# [Exercise directions]
Lines with the word "operations" are the answer; copy each of them from the data below.

Top of Entries shown

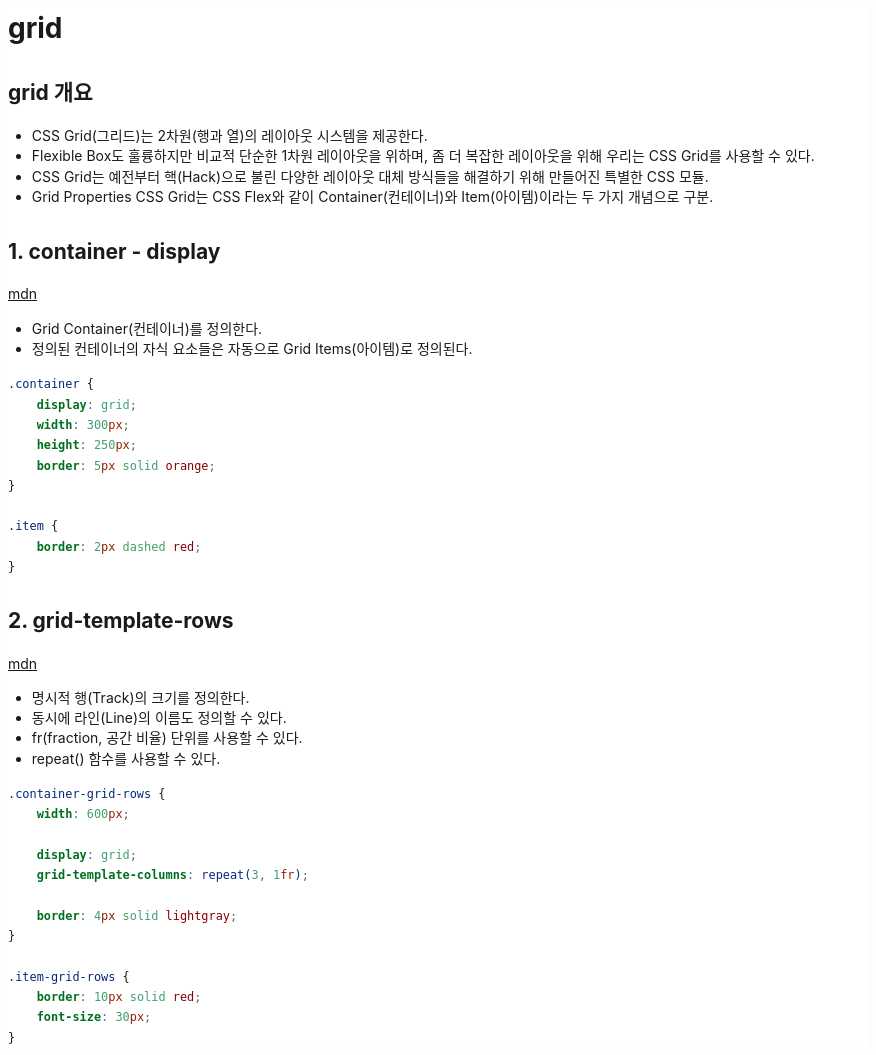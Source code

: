 # grid

## grid 개요

- CSS Grid(그리드)는 2차원(행과 열)의 레이아웃 시스템을 제공한다.
- Flexible Box도 훌륭하지만 비교적 단순한 1차원 레이아웃을 위하며, 좀 더 복잡한 레이아웃을 위해 우리는 CSS Grid를 사용할 수 있다.
- CSS Grid는 예전부터 핵(Hack)으로 불린 다양한 레이아웃 대체 방식들을 해결하기 위해 만들어진 특별한 CSS 모듈.
- Grid Properties CSS Grid는 CSS Flex와 같이 Container(컨테이너)와 Item(아이템)이라는 두 가지 개념으로 구분.

## 1. container - display

[mdn](https://developer.mozilla.org/ko/docs/Web/CSS/display)

- Grid Container(컨테이너)를 정의한다.
- 정의된 컨테이너의 자식 요소들은 자동으로 Grid Items(아이템)로 정의된다.

```css
.container {
    display: grid;
    width: 300px;
    height: 250px;
    border: 5px solid orange;
}

.item {
    border: 2px dashed red;
}
```

## 2. grid-template-rows

[mdn](https://developer.mozilla.org/en-US/docs/Web/CSS/grid-template-rows)

- 명시적 행(Track)의 크기를 정의한다.
- 동시에 라인(Line)의 이름도 정의할 수 있다.
- fr(fraction, 공간 비율) 단위를 사용할 수 있다.
- repeat() 함수를 사용할 수 있다.

```css
.container-grid-rows {
    width: 600px;

    display: grid;
    grid-template-columns: repeat(3, 1fr);

    border: 4px solid lightgray;
}

.item-grid-rows {
    border: 10px solid red;
    font-size: 30px;
}
```
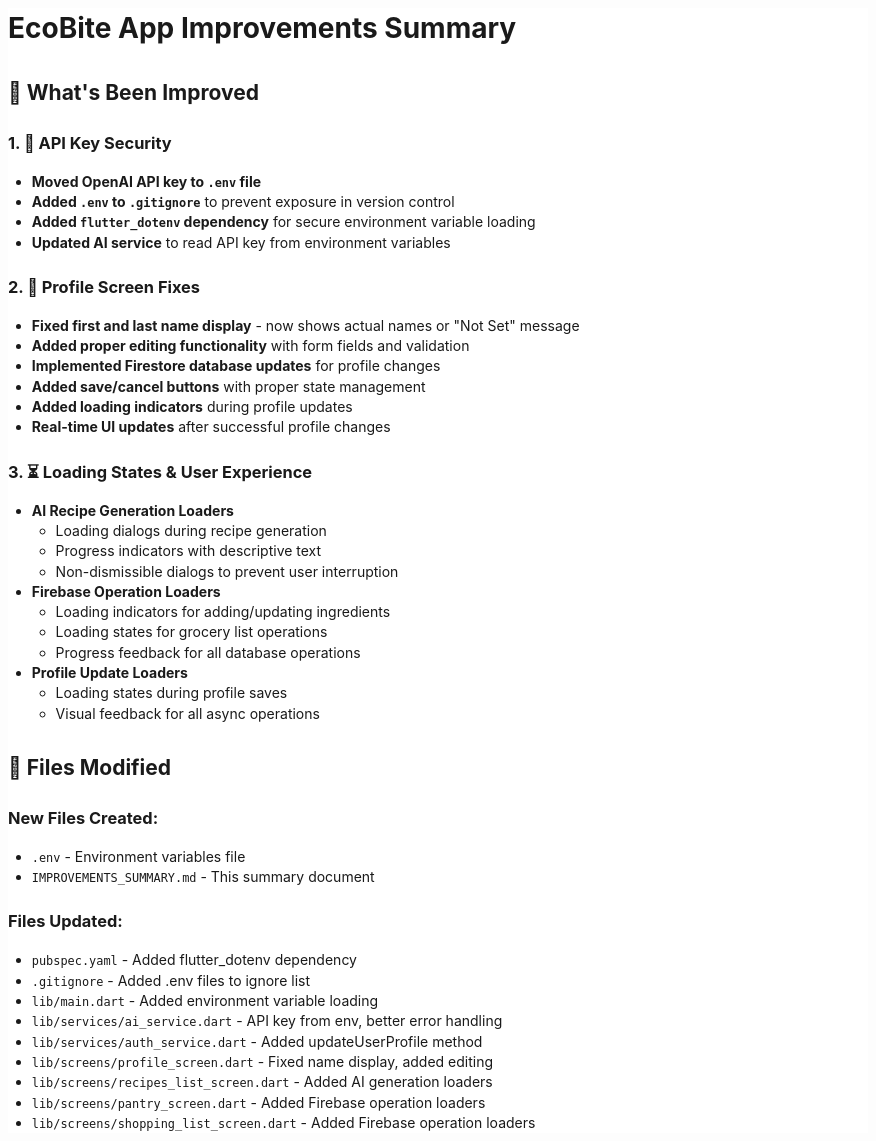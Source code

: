 # EcoBite App Improvements Summary

## 🚀 **What's Been Improved**

### 1. **🔐 API Key Security**

- **Moved OpenAI API key to `.env` file**
- **Added `.env` to `.gitignore`** to prevent exposure in version control
- **Added `flutter_dotenv` dependency** for secure environment variable loading
- **Updated AI service** to read API key from environment variables

### 2. **👤 Profile Screen Fixes**

- **Fixed first and last name display** - now shows actual names or "Not Set" message
- **Added proper editing functionality** with form fields and validation
- **Implemented Firestore database updates** for profile changes
- **Added save/cancel buttons** with proper state management
- **Added loading indicators** during profile updates
- **Real-time UI updates** after successful profile changes

### 3. **⏳ Loading States & User Experience**

- **AI Recipe Generation Loaders**
  - Loading dialogs during recipe generation
  - Progress indicators with descriptive text
  - Non-dismissible dialogs to prevent user interruption
- **Firebase Operation Loaders**
  - Loading indicators for adding/updating ingredients
  - Loading states for grocery list operations
  - Progress feedback for all database operations
- **Profile Update Loaders**
  - Loading states during profile saves
  - Visual feedback for all async operations

## 📁 **Files Modified**

### **New Files Created:**

- `.env` - Environment variables file
- `IMPROVEMENTS_SUMMARY.md` - This summary document

### **Files Updated:**

- `pubspec.yaml` - Added flutter_dotenv dependency
- `.gitignore` - Added .env files to ignore list
- `lib/main.dart` - Added environment variable loading
- `lib/services/ai_service.dart` - API key from env, better error handling
- `lib/services/auth_service.dart` - Added updateUserProfile method
- `lib/screens/profile_screen.dart` - Fixed name display, added editing
- `lib/screens/recipes_list_screen.dart` - Added AI generation loaders
- `lib/screens/pantry_screen.dart` - Added Firebase operation loaders
- `lib/screens/shopping_list_screen.dart` - Added Firebase operation loaders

Bottom of Entries shown

# [Result for this exercise]
  - Loading states for grocery list operations
  - Progress feedback for all database operations
  - Visual feedback for all async operations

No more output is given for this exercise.